## Problem requirements
Down to the last line, output the records below exactly.
================
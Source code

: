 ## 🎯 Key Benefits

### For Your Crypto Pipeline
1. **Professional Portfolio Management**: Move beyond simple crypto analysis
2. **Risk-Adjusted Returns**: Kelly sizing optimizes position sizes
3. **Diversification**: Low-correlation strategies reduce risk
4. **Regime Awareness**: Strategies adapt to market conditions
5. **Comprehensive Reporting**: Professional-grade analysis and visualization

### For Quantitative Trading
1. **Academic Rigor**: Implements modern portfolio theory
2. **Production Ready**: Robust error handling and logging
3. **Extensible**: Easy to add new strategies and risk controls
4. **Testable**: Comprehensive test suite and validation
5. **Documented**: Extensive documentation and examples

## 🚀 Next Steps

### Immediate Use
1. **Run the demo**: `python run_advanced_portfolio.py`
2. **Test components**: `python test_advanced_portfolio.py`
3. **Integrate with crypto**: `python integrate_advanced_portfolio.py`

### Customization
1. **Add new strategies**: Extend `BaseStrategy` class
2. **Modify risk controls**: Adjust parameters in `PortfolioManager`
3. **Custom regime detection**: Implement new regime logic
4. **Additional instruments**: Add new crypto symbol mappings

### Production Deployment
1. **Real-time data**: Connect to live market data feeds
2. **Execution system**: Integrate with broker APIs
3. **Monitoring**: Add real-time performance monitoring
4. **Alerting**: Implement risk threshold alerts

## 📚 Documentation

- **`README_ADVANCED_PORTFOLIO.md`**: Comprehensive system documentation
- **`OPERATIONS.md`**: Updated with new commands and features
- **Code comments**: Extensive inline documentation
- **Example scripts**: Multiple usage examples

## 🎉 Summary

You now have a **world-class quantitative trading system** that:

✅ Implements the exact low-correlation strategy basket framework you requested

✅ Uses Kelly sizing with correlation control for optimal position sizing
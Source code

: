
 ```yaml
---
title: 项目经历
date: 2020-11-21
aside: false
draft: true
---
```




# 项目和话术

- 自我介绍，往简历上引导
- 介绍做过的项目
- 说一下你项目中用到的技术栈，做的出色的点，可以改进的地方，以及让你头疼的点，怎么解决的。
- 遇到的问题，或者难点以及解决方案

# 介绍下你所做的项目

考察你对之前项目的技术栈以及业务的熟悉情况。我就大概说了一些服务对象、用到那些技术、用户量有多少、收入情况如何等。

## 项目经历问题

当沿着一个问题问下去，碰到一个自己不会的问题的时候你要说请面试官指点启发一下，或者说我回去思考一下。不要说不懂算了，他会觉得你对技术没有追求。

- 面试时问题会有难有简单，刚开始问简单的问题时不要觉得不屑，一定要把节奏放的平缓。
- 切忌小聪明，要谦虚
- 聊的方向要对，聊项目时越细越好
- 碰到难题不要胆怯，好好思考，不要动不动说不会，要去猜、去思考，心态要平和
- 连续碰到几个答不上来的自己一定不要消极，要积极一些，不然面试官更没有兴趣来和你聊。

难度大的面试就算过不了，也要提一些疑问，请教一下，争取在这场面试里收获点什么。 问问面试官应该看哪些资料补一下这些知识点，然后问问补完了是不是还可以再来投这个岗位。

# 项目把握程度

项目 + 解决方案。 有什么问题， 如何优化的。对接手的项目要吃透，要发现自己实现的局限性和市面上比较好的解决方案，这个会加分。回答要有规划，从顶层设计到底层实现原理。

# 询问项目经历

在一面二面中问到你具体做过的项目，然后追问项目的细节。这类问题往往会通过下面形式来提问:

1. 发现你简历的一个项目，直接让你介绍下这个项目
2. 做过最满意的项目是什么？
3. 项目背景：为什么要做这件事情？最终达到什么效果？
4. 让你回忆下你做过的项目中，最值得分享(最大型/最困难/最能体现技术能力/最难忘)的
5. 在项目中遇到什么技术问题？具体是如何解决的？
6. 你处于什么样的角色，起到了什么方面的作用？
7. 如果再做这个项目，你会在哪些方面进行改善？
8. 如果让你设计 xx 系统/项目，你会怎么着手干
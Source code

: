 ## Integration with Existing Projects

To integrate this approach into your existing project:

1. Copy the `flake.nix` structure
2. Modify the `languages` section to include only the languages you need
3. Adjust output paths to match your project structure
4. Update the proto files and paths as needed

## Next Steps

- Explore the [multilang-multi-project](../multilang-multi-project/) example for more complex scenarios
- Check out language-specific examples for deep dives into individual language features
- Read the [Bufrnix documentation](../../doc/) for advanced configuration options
================
## Worked solution
Source code

: ## 🎯 Key Benefits

### For Your Crypto Pipeline
1. **Professional Portfolio Management**: Move beyond simple crypto analysis
2. **Risk-Adjusted Returns**: Kelly sizing optimizes position sizes
3. **Diversification**: Low-correlation strategies reduce risk
4. **Regime Awareness**: Strategies adapt to market conditions
5. **Comprehensive Reporting**: Professional-grade analysis and visualization

### For Quantitative Trading
1. **Academic Rigor**: Implements modern portfolio theory
2. **Production Ready**: Robust error handling and logging
3. **Extensible**: Easy to add new strategies and risk controls
4. **Testable**: Comprehensive test suite and validation
5. **Documented**: Extensive documentation and examples

## 🚀 Next Steps

### Immediate Use
1. **Run the demo**: `python run_advanced_portfolio.py`
2. **Test components**: `python test_advanced_portfolio.py`
3. **Integrate with crypto**: `python integrate_advanced_portfolio.py`

### Customization
1. **Add new strategies**: Extend `BaseStrategy` class
2. **Modify risk controls**: Adjust parameters in `PortfolioManager`
3. **Custom regime detection**: Implement new regime logic
4. **Additional instruments**: Add new crypto symbol mappings

### Production Deployment
1. **Real-time data**: Connect to live market data feeds
2. **Execution system**: Integrate with broker APIs
3. **Monitoring**: Add real-time performance monitoring
4. **Alerting**: Implement risk threshold alerts

## 📚 Documentation

- **`README_ADVANCED_PORTFOLIO.md`**: Comprehensive system documentation
- **`OPERATIONS.md`**: Updated with new commands and features
- **Code comments**: Extensive inline documentation
- **Example scripts**: Multiple usage examples

## 🎉 Summary

You now have a **world-class quantitative trading system** that:

✅ Implements the exact low-correlation strategy basket framework you requested

✅ Uses Kelly sizing with correlation control for optimal position sizing
Source code

:
 ```yaml
---
title: 项目经历
date: 2020-11-21
aside: false
draft: true
---
```




# 项目和话术

- 自我介绍，往简历上引导
- 介绍做过的项目
- 说一下你项目中用到的技术栈，做的出色的点，可以改进的地方，以及让你头疼的点，怎么解决的。
- 遇到的问题，或者难点以及解决方案

# 介绍下你所做的项目

考察你对之前项目的技术栈以及业务的熟悉情况。我就大概说了一些服务对象、用到那些技术、用户量有多少、收入情况如何等。

## 项目经历问题

当沿着一个问题问下去，碰到一个自己不会的问题的时候你要说请面试官指点启发一下，或者说我回去思考一下。不要说不懂算了，他会觉得你对技术没有追求。

- 面试时问题会有难有简单，刚开始问简单的问题时不要觉得不屑，一定要把节奏放的平缓。
- 切忌小聪明，要谦虚
- 聊的方向要对，聊项目时越细越好
- 碰到难题不要胆怯，好好思考，不要动不动说不会，要去猜、去思考，心态要平和
- 连续碰到几个答不上来的自己一定不要消极，要积极一些，不然面试官更没有兴趣来和你聊。

难度大的面试就算过不了，也要提一些疑问，请教一下，争取在这场面试里收获点什么。 问问面试官应该看哪些资料补一下这些知识点，然后问问补完了是不是还可以再来投这个岗位。

# 项目把握程度

项目 + 解决方案。 有什么问题， 如何优化的。对接手的项目要吃透，要发现自己实现的局限性和市面上比较好的解决方案，这个会加分。回答要有规划，从顶层设计到底层实现原理。

# 询问项目经历

在一面二面中问到你具体做过的项目，然后追问项目的细节。这类问题往往会通过下面形式来提问:

1. 发现你简历的一个项目，直接让你介绍下这个项目
2. 做过最满意的项目是什么？
3. 项目背景：为什么要做这件事情？最终达到什么效果？
4. 让你回忆下你做过的项目中，最值得分享(最大型/最困难/最能体现技术能力/最难忘)的
5. 在项目中遇到什么技术问题？具体是如何解决的？
6. 你处于什么样的角色，起到了什么方面的作用？
7. 如果再做这个项目，你会在哪些方面进行改善？
8. 如果让你设计 xx 系统/项目，你会怎么着手干
Source code

: ## Integration with Existing Projects

To integrate this approach into your existing project:

1. Copy the `flake.nix` structure
2. Modify the `languages` section to include only the languages you need
3. Adjust output paths to match your project structure
4. Update the proto files and paths as needed

## Next Steps

- Explore the [multilang-multi-project](../multilang-multi-project/) example for more complex scenarios
- Check out language-specific examples for deep dives into individual language features
- Read the [Bufrnix documentation](../../doc/) for advanced configuration options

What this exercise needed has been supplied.